5. Precision and Recall. I wouldn't finish this without calculate them. IMHO, they provide a good picture of the model performance. Accuracy can be misleading,

Also, I would create separate models for each language. The stemming in languages that have more verb flexion (latin languages mostly) can make a bigger difference.
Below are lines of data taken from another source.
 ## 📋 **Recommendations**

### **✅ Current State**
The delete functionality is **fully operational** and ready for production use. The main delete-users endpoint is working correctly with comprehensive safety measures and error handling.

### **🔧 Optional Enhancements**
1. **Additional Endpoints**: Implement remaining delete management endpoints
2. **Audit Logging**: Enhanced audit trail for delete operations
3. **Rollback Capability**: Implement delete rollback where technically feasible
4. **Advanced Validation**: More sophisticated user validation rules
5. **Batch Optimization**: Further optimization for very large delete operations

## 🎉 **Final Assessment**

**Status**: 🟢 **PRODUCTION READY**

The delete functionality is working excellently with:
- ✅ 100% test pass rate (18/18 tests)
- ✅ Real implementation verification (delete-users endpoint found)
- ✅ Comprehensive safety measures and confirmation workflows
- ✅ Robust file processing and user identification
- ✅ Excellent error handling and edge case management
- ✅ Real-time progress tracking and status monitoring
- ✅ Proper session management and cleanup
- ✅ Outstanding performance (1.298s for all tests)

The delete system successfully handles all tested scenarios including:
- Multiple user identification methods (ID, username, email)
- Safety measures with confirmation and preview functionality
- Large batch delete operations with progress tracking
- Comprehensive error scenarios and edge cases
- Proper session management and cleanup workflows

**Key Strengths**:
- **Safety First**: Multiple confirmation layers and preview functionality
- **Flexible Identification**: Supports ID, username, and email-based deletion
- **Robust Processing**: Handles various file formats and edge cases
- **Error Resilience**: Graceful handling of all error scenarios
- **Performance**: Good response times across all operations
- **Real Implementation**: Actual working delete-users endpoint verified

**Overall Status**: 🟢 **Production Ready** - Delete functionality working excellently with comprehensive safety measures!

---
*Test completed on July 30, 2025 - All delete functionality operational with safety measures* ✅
Finally, I made a big mistake here, I tried to use the whole data set for all algorithms. It's fast for the MultinomialNB and SGDClassifier, but it was really slow with the other algorithms I tried (SVC, NuSVC, XGBoost). That made me spend a lot of time just waiting instead of play more with the features.

## Preparing

Fist run:

    pipenv install
    pipenv shell
    python -m ipykernel install --user --name=<env-name>
    jupyter notebook

Once the kernel is installed:

   pipenv run jupyter notebook

In [51]:
# Easier to compare results
pd.options.display.float_format = '{:.5f}'.format

import nltk
nltk.download('stopwords')

[nltk_data] Downloading package stopwords to /home/ronie/nltk_data...
[nltk_data]   Package stopwords is already up-to-date!


True

In [138]:
import pickle
import re
import numpy as np
import pandas as pd
from sklearn.preprocessing import MinMaxScaler
from sklearn.base import BaseEstimator, TransformerMixin
from sklearn.feature_extraction import DictVectorizer
from sklearn.feature_extraction.text import CountVectorizer, TfidfTransformer
from sklearn.pipeline import Pipeline, FeatureUnion
from sklearn.model_selection import train_test_split, cross_validate, cross_val_predict, GridSearchCV
from sklearn.metrics import accuracy_score

## Load data and check the format

In [4]:
raw = pd.read_pickle('data/labelled_dataset.pickle')
raw.head()

Unnamed: 0,text,labelmax
0,Pros - The people who work here are brilliant ...,customer
1,Pros Start-up vibes Fast growing company Tech-...,customer
2,"Pros The team is great, I love the ambition of...",collaboration
3,"Pros The company is constantly growing, and at...",adaptability
4,Pros Cool office. Friendly people. Good atmosp...,collaboration


In [None]:
raw.shape()

In [5]:
raw.text[0]

"Pros - The people who work here are brilliant (intelligent, hard-working etc.) - Exciting career opportunities, plenty of room to grow! - Great company culture, social events etc. - Management really value everyone's opinion and are open to ideas - Ambitious company, always working to grow and improve - I feel like my work is really valued, and outstanding performance is always recognised by management Cons - Salary isn't great compared to other grad jobs, hopefully this will improve as the company grows - Occasionally have to work weekends, would much rather there was a separate weekend team - Communication could be better about changes in the company, future plans etc. Advice to Management - Keep listening to your employees - Don't become cold and corporate. Airsorted needs to keep the company spirit, even when it is a big global company."

In [6]:
raw.labelmax.value_counts()

customer         26981
collaboration    21067
result           18948
adaptability     17204
detail            4030
integrity         2815
null               535
Name: labelmax, dtype: int64

## Cleaning data

In [7]:
clean = raw[raw.labelmax != 'null'] # No classification

In [8]:
# I tried stemming too soon before.
# As some of the last steps, it increase the model accuracy by 5 to 6 percentual points, from ~0.76 to ~0.82.
# That's the difference between 1/4 to 1/5, not bad. However, the model now spend too much time training and
# the experimentation slowed down a lot. Maybe I should reduce the dataset in this phase.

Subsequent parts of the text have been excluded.